# Demo 3: Accelerating ML inference via distributed processing and/or Triton inference servers

In this demo we show how analysis workflows can be accelerated by parallelizing processing, or by outsourcing the ML inference to Triton servers with GPUs.

First, let's load the pre-selected dimuon events.

In [None]:
import numpy as np
import pandas as pd
import torch

from python.event_selection import load_events
from python.dnn_model import NeuralNet

sources = ["data", "ttbar", "dy"]
server = "file:/depot/cms/purdue-af/demos/"
model_dir = "/depot/cms/purdue-af/demos/"
dfs = {}

features = ['mu1_pt', 'mu1_eta', 'mu2_pt', 'mu2_eta', 'dimuon_mass', 'met']

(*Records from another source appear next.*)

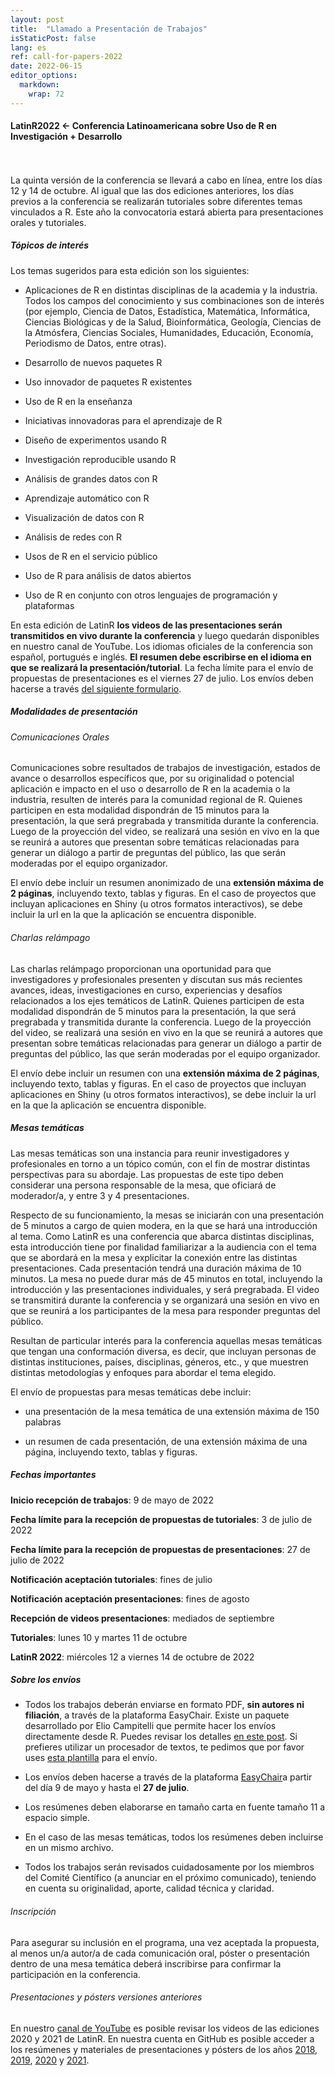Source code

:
 ```yaml
---
layout: post
title:  "Llamado a Presentación de Trabajos"
isStaticPost: false
lang: es
ref: call-for-papers-2022
date: 2022-06-15
editor_options: 
  markdown: 
    wrap: 72
---
```


#### LatinR2022 \<- Conferencia Latinoamericana sobre Uso de R en Investigación + Desarrollo

<br> <br> La quinta versión de la conferencia se llevará a cabo en
línea, entre los días 12 y 14 de octubre. Al igual que las dos ediciones
anteriores, los días previos a la conferencia se realizarán tutoriales
sobre diferentes temas vinculados a R. Este año la convocatoria estará
abierta para presentaciones orales y tutoriales.

##### Tópicos de interés

Los temas sugeridos para esta edición son los siguientes:

-   Aplicaciones de R en distintas disciplinas de la academia y la
    industria. Todos los campos del conocimiento y sus combinaciones son
    de interés (por ejemplo, Ciencia de Datos, Estadística, Matemática,
    Informática, Ciencias Biológicas y de la Salud, Bioinformática,
    Geología, Ciencias de la Atmósfera, Ciencias Sociales, Humanidades,
    Educación, Economía, Periodismo de Datos, entre otras).

-   Desarrollo de nuevos paquetes R

-   Uso innovador de paquetes R existentes

-   Uso de R en la enseñanza

-   Iniciativas innovadoras para el aprendizaje de R

-   Diseño de experimentos usando R

-   Investigación reproducible usando R

-   Análisis de grandes datos con R

-   Aprendizaje automático con R

-   Visualización de datos con R

-   Análisis de redes con R

-   Usos de R en el servicio público

-   Uso de R para análisis de datos abiertos

-   Uso de R en conjunto con otros lenguajes de programación y
    plataformas

En esta edición de LatinR **los videos de las presentaciones serán
transmitidos en vivo durante la conferencia** y luego quedarán
disponibles en nuestro canal de YouTube. Los idiomas oficiales de la
conferencia son español, portugués e inglés. **El resumen debe
escribirse en el idioma en que se realizará la presentación/tutorial**.
La fecha límite para el envío de propuestas de presentaciones es el
viernes 27 de julio. Los envíos deben hacerse a través [del siguiente
formulario](https://easychair.org/conferences/?conf=latinr2022).

##### Modalidades de presentación

###### Comunicaciones Orales

Comunicaciones sobre resultados de trabajos de investigación, estados de
avance o desarrollos específicos que, por su originalidad o potencial
aplicación e impacto en el uso o desarrollo de R en la academia o la
industria, resulten de interés para la comunidad regional de R. Quienes
participen en esta modalidad dispondrán de 15 minutos para la
presentación, la que será pregrabada y transmitida durante la
conferencia. Luego de la proyección del video, se realizará una sesión
en vivo en la que se reunirá a autores que presentan sobre temáticas
relacionadas para generar un diálogo a partir de preguntas del público,
las que serán moderadas por el equipo organizador. 

El envío debe incluir un resumen anonimizado de una **extensión máxima
de 2 páginas**, incluyendo texto, tablas y figuras. En el caso de
proyectos que incluyan aplicaciones en Shiny (u otros formatos
interactivos), se debe incluir la url en la que la aplicación se
encuentra disponible.

###### Charlas relámpago

Las charlas relámpago proporcionan una oportunidad para que
investigadores y profesionales presenten y discutan sus más recientes
avances, ideas, investigaciones en curso, experiencias y desafíos
relacionados a los ejes temáticos de LatinR. Quienes participen de esta
modalidad dispondrán de 5 minutos para la presentación, la que será
pregrabada y transmitida durante la conferencia. Luego de la proyección
del video, se realizará una sesión en vivo en la que se reunirá a
autores que presentan sobre temáticas relacionadas para generar un
diálogo a partir de preguntas del público, las que serán moderadas por
el equipo organizador. 

El envío debe incluir un resumen con una **extensión máxima de 2
páginas**, incluyendo texto, tablas y figuras. En el caso de proyectos
que incluyan aplicaciones en Shiny (u otros formatos interactivos), se
debe incluir la url en la que la aplicación se encuentra disponible.

##### Mesas temáticas

Las mesas temáticas son una instancia para reunir investigadores y
profesionales en torno a un tópico común, con el fin de mostrar
distintas perspectivas para su abordaje. Las propuestas de este tipo
deben considerar una persona responsable de la mesa, que oficiará de
moderador/a, y entre 3 y 4 presentaciones.

Respecto de su funcionamiento, la mesas se iniciarán con una
presentación de 5 minutos a cargo de quien modera, en la que se hará una
introducción al tema. Como LatinR es una conferencia que abarca
distintas disciplinas, esta introducción tiene por finalidad
familiarizar a la audiencia con el tema que se abordará en la mesa y
explicitar la conexión entre las distintas presentaciones. Cada
presentación tendrá una duración máxima de 10 minutos. La mesa no puede
durar más de 45 minutos en total, incluyendo la introducción y las
presentaciones individuales, y será pregrabada. El video se transmitirá
durante la conferencia y se organizará una sesión en vivo en que se
reunirá a los participantes de la mesa para responder preguntas del
público.

Resultan de particular interés para la conferencia aquellas mesas
temáticas que tengan una conformación diversa, es decir, que incluyan
personas de distintas instituciones, países, disciplinas, géneros, etc.,
y que muestren distintas metodologías y enfoques para abordar el tema
elegido.

El envío de propuestas para mesas temáticas debe incluir:

-   una presentación de la mesa temática de una extensión máxima de 150
    palabras

-   un resumen de cada presentación, de una extensión máxima de una
    página, incluyendo texto, tablas y figuras.

##### Fechas importantes

**Inicio recepción de trabajos**: 9 de mayo de 2022

**Fecha límite para la recepción de propuestas de tutoriales**: 3 de
julio de 2022

**Fecha límite para la recepción de propuestas de presentaciones**: 27
de julio de 2022

**Notificación aceptación tutoriales**: fines de julio

**Notificación aceptación presentaciones**: fines de agosto

**Recepción de videos presentaciones**: mediados de septiembre

**Tutoriales**: lunes 10 y martes 11 de octubre

**LatinR 2022**: miércoles 12 a viernes 14 de octubre de 2022

##### Sobre los envíos

-   Todos los trabajos deberán enviarse en formato PDF, **sin autores ni
    filiación**, a través de la plataforma EasyChair. Existe un paquete
    desarrollado por Elio Campitelli que permite hacer los envíos
    directamente desde R. Puedes revisar los detalles [en este
    post](https://latin-r.com/blog/paquete-latinr). Si prefieres
    utilizar un procesador de textos, te pedimos que por favor uses
    [esta
    plantilla](https://docs.google.com/document/d/1KrPbi2AR5Rcq5fKMkC_yK_9gpez4Fmtz/edit?usp=sharing&ouid=107644076848762167027&rtpof=true&sd=true)
    para el envío. 

-   Los envíos deben hacerse a través de la plataforma
    [EasyChair](https://easychair.org/conferences/?conf=latinr2022)a
    partir del día 9 de mayo y hasta el **27 de julio**. 

-   Los resúmenes deben elaborarse en tamaño carta en fuente tamaño 11 a
    espacio simple. 

-   En el caso de las mesas temáticas, todos los resúmenes deben
    incluirse en un mismo archivo. 

-   Todos los trabajos serán revisados cuidadosamente por los miembros
    del Comité Científico (a anunciar en el próximo comunicado),
    teniendo en cuenta su originalidad, aporte, calidad técnica y
    claridad.

###### Inscripción

Para asegurar su inclusión en el programa, una vez aceptada la
propuesta, al menos un/a autor/a de cada comunicación oral, póster o
presentación dentro de una mesa temática deberá inscribirse para
confirmar la participación en la conferencia.

###### Presentaciones y pósters versiones anteriores

En nuestro [canal de YouTube](http://youtube.com/latinr) es posible
revisar los videos de las ediciones 2020 y 2021 de LatinR. En nuestra
cuenta en GitHub es posible acceder a los resúmenes y materiales de
presentaciones y pósters de los años
[2018](https://github.com/LatinR/presentaciones-LatinR2018),
[2019](https://github.com/LatinR/presentaciones-LatinR2019),
[2020](https://github.com/LatinR/presentaciones-LatinR2020) y
[2021](https://github.com/LatinR/presentaciones-LatinR2021).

# load datasets for inference
for src in sources:
    dfs[src] = load_events(f"{server}/{src}.root")[features]


## 1. Distributed processing with Dask
The `dask.distributed` package provides a quick way to process embarassingly parallel workflows using multiple local or remote computing nodes. This is done by spawning a *cluster* of workers (for remote workers - using a batch submission system like SLURM), and then creating a *client* to interact with that cluster.

Here we demonstrate two ways to use Dask clusters - create a local cluster within a notebook, or connect to a cluster created elsewhere. 

### Create a local cluster
The local cluster can be scaled up to the number of CPUs selected at session start (up to 32). In this case, all Dask workers will be running on the same node.

In [None]:
from dask.distributed import LocalCluster, Client
cluster = LocalCluster(n_workers=4)
client = Client(cluster)
client

### Connect to an existing cluster
In this case, the cluster is launched elsewhere (e.g. in a different notebook, terminal, or through Dask JupyterLab extension), and only its address is needed to create the client.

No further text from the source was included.